# Digital ruler

## Mechanics

Figure 1:
Most of the mechanics is build from pieces of a 40 times 40 mm aluminium bar, mounted on a 19mm particle board.

Figure 1:
You can fix the square tubes on that guide with a screw. There are pieces of flat iron at the edges of the aluminum angles that guide the sawing blade while cutting.
Figure 1:
The sensor wheel is cut from paper and sealed with paint afterwards. The teeth are protected by adhesive tape from both sides.
The axis is made of a 2.5mm nail. I pointed both ends with my drill press and a file. A piece of a rubber tube - usually used as fuel pipe for model engines - gives the axis a higher friction when rolling on a metal surface. Epoxi keeps the sensor wheel on the axis. The bearing of the axis is composed of two pieces of flat iron. Adjust the pressure on the ends of the axis with the 6mm threaded rods to reduce backlash but keep in mind that the sensor wheel must still spin with ease.
With the rubber tube, the diameter of the axis is 6mm. The resulting circumference is approximately 19mm. To get a resolution of less than 0.2mm, we need more than 100 pulses per revolution. The sensor wheel I made has 36 teeth, resulting in 144 pules per revolution on the output pins of the two light sensors. With that we get an academical resolution of 130 micrometers per step - considering the backlash of the mechanics, an accuracy of approximately 0.5mm can be achieved.

Figure 1:
An Arduino Uno is used to count the pulses, displaying the result on an LCD. Keep in mind that the number of pulses per second, the Arduino can read, is limited. You can check if pulses are skipped with a simple experiment:
Set a mark at one of the teeth. Now, move the square tube to the right quickly and slowly back to the left.
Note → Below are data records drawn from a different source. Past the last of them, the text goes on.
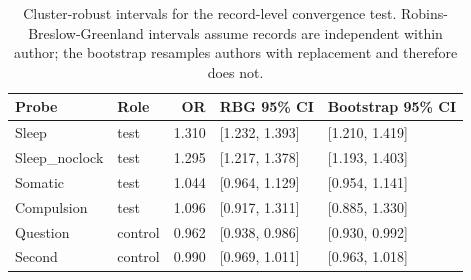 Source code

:\begin{table}[!t]
\caption{Cluster-robust intervals for the record-level convergence test.
Robins-Breslow-Greenland intervals assume records are independent within
author; the bootstrap resamples authors with replacement and therefore does
not.}
\label{tab:mhrobust}
\centering
\footnotesize
\begin{tabular}{@{}llr@{\hspace{4pt}}l@{\hspace{4pt}}l@{}}
\toprule
Probe & Role & OR & RBG 95\% CI & Bootstrap 95\% CI \\
\midrule
Sleep & test & 1.310 & [1.232, 1.393] & [1.210, 1.419] \\
Sleep_noclock & test & 1.295 & [1.217, 1.378] & [1.193, 1.403] \\
Somatic & test & 1.044 & [0.964, 1.129] & [0.954, 1.141] \\
Compulsion & test & 1.096 & [0.917, 1.311] & [0.885, 1.330] \\
Question & control & 0.962 & [0.938, 0.986] & [0.930, 0.992] \\
Second & control & 0.990 & [0.969, 1.011] & [0.963, 1.018] \\
\bottomrule
\end{tabular}
\end{table}
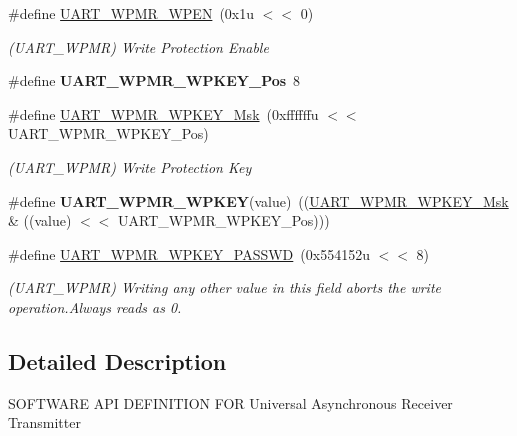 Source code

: \begin{DoxyCompactItemize}
\#define \mbox{\hyperlink{group__SAMS70__UART_gab930e465c6acf9e610bd01ebb4bf6668}{U\+A\+R\+T\+\_\+\+W\+P\+M\+R\+\_\+\+W\+P\+EN}}~(0x1u $<$$<$ 0)
\begin{DoxyCompactList}\small\item\em (U\+A\+R\+T\+\_\+\+W\+P\+MR) Write Protection Enable \end{DoxyCompactList}\item 
\mbox{\label{group__SAMS70__UART_ga1cbbb3d466864d74e7e13d946b832700}} 
\#define {\bfseries U\+A\+R\+T\+\_\+\+W\+P\+M\+R\+\_\+\+W\+P\+K\+E\+Y\+\_\+\+Pos}~8
\item 
\mbox{\label{group__SAMS70__UART_ga4b752d7c7446393d83f3a3377ec85d5c}} 
\#define \mbox{\hyperlink{group__SAMS70__UART_ga4b752d7c7446393d83f3a3377ec85d5c}{U\+A\+R\+T\+\_\+\+W\+P\+M\+R\+\_\+\+W\+P\+K\+E\+Y\+\_\+\+Msk}}~(0xffffffu $<$$<$ U\+A\+R\+T\+\_\+\+W\+P\+M\+R\+\_\+\+W\+P\+K\+E\+Y\+\_\+\+Pos)
\begin{DoxyCompactList}\small\item\em (U\+A\+R\+T\+\_\+\+W\+P\+MR) Write Protection Key \end{DoxyCompactList}\item 
\mbox{\label{group__SAMS70__UART_ga4ce861fd8b265686f0bca931168fa1de}} 
\#define {\bfseries U\+A\+R\+T\+\_\+\+W\+P\+M\+R\+\_\+\+W\+P\+K\+EY}(value)~((\mbox{\hyperlink{group__SAMV71__UART_ga4b752d7c7446393d83f3a3377ec85d5c}{U\+A\+R\+T\+\_\+\+W\+P\+M\+R\+\_\+\+W\+P\+K\+E\+Y\+\_\+\+Msk}} \& ((value) $<$$<$ U\+A\+R\+T\+\_\+\+W\+P\+M\+R\+\_\+\+W\+P\+K\+E\+Y\+\_\+\+Pos)))
\item 
\mbox{\label{group__SAMS70__UART_ga9f359612234f83812e577e2dfcf2b5ec}} 
\#define \mbox{\hyperlink{group__SAMS70__UART_ga9f359612234f83812e577e2dfcf2b5ec}{U\+A\+R\+T\+\_\+\+W\+P\+M\+R\+\_\+\+W\+P\+K\+E\+Y\+\_\+\+P\+A\+S\+S\+WD}}~(0x554152u $<$$<$ 8)
\begin{DoxyCompactList}\small\item\em (U\+A\+R\+T\+\_\+\+W\+P\+MR) Writing any other value in this field aborts the write operation.\+Always reads as 0. \end{DoxyCompactList}\end{DoxyCompactItemize}


\subsection{Detailed Description}
S\+O\+F\+T\+W\+A\+RE A\+PI D\+E\+F\+I\+N\+I\+T\+I\+ON F\+OR Universal Asynchronous Receiver Transmitter 
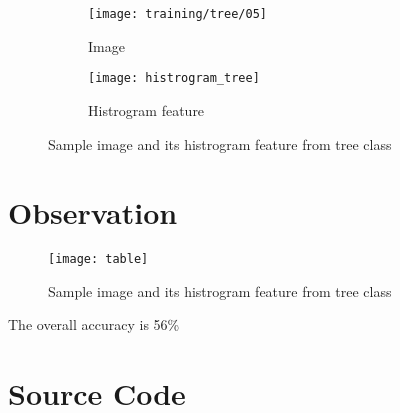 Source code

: \documentclass[11pt]{article}
\begin{document}
\begin{figure}[H]
\begin{subfigure}{1\textwidth}
  \centering
  \texttt{[image: training/tree/05]}
  \caption{Image}
  \label{}
\end{subfigure}
\begin{subfigure}{1\textwidth}
  \centering
  \texttt{[image: histrogram\_tree]}
  \caption{Histrogram feature}
  \label{}
\end{subfigure}

\caption{Sample image and its histrogram feature from tree class}
\label{}
\end{figure}



\section*{Observation}

\begin{figure}[H]
\centering
\texttt{[image: table]}
\caption{Sample image and its histrogram feature from tree class}
\label{}
\end{figure}

The overall accuracy is 56\%


\section*{Source Code}
\end{document}
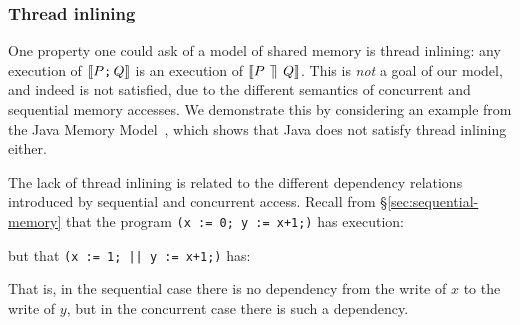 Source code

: \subsubsection{Thread inlining}

One property one could ask of a model of shared memory is thread
inlining: any execution of $\llbracket P\texttt{;}\, Q\rrbracket$ is an execution of $\llbracket P
  \,\mathbin{\rrceil}\, Q\rrbracket$. This is \emph{not} a goal of our model, and indeed is not
satisfied, due to the different semantics of concurrent and sequential
memory accesses. We demonstrate this by considering an example from
the Java Memory Model~\cite{Manson:2005:JMM:1047659.1040336}, which shows that Java does not
satisfy thread inlining either.

The lack of thread inlining is related to the different dependency
relations introduced by sequential and concurrent access.
Recall from \S\ref{sec:sequential-memory} that the program
\verb`(x := 0; y := x+1;)` has execution:
\begin{tikzdisplay}[node distance=1em]
\end{tikzdisplay}
but that \verb`(x := 1; || y := x+1;)` has:
\begin{tikzdisplay}[node distance=1em]
\end{tikzdisplay}
That is, in the sequential case there is no dependency from the
write of $x$ to the write of $y$, but in the concurrent case there
is such a dependency.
If the counter reached zero, the marked tooth must be on the initial position.
Move the square tube for a known distance to calibrate the unit - in the video I was using a distance of 40cm. With the number of pulses, you get the conversion factor.

Figure 1:
The second sensor must be an integer of the tooth and gap width plus or minus half a tooth width apart from the first one. Details are available inn the chapter about rotary encoders. If the distance between the sensors is given, we can in turn calculate the tooth width - the resulting minimal width is 2.4mm. To get a higher tolerance for the hand made sensor wheel, I am using a tooth width of 4mm, which also meets the requirement.

## Electronics

Figure 1:
Schematics.
One Arduino Uno, two push buttons, a 2x16 character LCD and a couple of resistors is needed to built the little helper.

## Software

You can get the Arduino sketch at the column Download. Detailed explanations are in the source code.
The optical sensors are connected to pin 2 and 3 of the Arduino, that operate as hardware interrupts. Whenever the signal at one of the pins changes from LOW to HIGH or from HIGH to LOW, a sub routine is executed, adding or subtracting 1 from the pulse counter depending on the direction of rotation.